Explaining...
Lately, I've been extremely (can I emphasize that more?) despondant and detatched. Angry is another word that describes me of late. Pushin', pushin', pushin' people away.
It started after I got back from my vacation. But it didn't hit the fan until my parents had a blow-up. (Actually, this has been going on for a long time now, but under the radar.) That night, something clicked. Something dramatically changed in me. My attitude towards people. Towards my own family. Towards my own friends.
I'm a total doormat. To everyone. This girl constantly complained to me about her relationship with her boyfriend and his parents. And the moment I utter some grievance about the relationship I'm in (mind you, this was over a month ago.), she quips, "Stop complaining Rachel." Always listening...

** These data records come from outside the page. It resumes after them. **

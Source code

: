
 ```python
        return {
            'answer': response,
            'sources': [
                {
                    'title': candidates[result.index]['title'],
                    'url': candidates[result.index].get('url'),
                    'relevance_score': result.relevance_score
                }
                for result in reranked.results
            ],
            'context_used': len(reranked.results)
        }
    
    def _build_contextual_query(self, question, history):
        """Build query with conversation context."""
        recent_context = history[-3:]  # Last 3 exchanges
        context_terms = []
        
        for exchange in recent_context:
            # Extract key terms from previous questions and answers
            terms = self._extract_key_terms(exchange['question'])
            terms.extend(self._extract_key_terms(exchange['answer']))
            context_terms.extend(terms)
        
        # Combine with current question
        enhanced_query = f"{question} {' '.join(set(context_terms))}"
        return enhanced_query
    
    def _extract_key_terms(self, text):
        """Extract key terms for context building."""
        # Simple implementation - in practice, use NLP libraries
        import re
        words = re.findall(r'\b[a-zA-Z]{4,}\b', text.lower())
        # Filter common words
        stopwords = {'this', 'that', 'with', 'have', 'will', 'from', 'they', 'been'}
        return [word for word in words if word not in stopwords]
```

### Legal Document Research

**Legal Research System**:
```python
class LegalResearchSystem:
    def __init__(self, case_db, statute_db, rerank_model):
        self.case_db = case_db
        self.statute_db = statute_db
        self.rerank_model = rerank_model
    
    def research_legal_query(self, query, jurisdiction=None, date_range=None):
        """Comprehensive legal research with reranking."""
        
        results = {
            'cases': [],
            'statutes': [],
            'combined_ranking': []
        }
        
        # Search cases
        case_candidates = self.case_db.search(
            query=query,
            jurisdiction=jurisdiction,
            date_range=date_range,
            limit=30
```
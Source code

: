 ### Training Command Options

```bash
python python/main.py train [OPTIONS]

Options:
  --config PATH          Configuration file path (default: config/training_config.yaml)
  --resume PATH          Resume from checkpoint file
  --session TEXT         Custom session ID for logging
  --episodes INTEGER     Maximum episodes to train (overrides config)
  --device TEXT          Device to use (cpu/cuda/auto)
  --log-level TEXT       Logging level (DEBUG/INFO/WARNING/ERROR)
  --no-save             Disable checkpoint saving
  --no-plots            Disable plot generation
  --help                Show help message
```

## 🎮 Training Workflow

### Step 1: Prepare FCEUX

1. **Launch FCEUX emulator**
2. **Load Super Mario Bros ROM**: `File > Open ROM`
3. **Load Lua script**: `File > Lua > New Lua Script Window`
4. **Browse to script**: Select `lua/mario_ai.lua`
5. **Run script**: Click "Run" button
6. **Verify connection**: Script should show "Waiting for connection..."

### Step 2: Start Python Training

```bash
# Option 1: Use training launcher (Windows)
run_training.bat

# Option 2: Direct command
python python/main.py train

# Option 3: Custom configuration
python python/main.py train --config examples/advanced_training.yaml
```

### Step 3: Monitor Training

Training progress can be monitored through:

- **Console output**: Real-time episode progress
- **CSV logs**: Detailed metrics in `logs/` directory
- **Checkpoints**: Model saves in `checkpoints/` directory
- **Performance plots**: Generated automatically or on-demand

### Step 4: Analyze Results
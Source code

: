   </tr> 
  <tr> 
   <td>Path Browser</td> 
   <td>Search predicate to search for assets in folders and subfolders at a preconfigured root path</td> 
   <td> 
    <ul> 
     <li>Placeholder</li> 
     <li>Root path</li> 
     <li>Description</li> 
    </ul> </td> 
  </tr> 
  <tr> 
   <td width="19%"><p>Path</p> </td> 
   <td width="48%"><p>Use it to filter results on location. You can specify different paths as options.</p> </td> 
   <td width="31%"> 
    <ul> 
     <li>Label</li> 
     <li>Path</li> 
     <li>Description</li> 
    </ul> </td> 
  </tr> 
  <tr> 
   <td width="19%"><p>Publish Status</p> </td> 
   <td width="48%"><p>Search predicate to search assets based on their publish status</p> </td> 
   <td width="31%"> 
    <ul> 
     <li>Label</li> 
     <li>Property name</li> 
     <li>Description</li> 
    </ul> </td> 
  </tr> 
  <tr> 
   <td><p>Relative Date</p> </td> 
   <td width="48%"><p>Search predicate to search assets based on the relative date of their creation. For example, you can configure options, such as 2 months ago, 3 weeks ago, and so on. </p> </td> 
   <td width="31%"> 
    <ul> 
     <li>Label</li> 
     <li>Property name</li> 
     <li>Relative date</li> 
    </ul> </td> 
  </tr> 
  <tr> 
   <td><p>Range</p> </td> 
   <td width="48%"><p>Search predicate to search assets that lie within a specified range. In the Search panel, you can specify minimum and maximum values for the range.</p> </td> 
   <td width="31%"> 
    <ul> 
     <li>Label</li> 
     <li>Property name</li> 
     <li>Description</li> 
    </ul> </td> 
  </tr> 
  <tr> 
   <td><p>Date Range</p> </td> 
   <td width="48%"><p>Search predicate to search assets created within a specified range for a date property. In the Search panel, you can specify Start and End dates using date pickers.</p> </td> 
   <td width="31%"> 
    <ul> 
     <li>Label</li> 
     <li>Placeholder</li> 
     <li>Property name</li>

I don't want to anymore. I don't want to listen to the going-ons of everyone's life. I don't even want to be around "everyone" anymore. And I haven't been. "Do you wanna hang out tonight?" Nope, gotta work. "Wanna go out to lunch with us? We're going out to Los..." Nope, I can't stand to look at you. Yeah, there have been those occasions where I've said "sure, that sounds like it'll be fun," but I've always called back to say no.
I'm not talking. I'm barely even writing. I'm exhausted because there are too many birds. I was depressed, but now... Now, I'm just hardened.
I told my mom that I'm bitter and resentful. I can't stand my friends. (I've even stripped a few of them of that title.) Avoiding? Nope. Just sending clear, hard messages. When I said that everyone is replaceable, I really meant it. There isn't a single person in my life that can't be replaced or hasn't been replaced.
This entry serves as an explaination. It is directed in no one's particular direction. (Blanket, maybe.) It has been brought to my attention that I need to clarify the intentions of my actions. So, you've got it.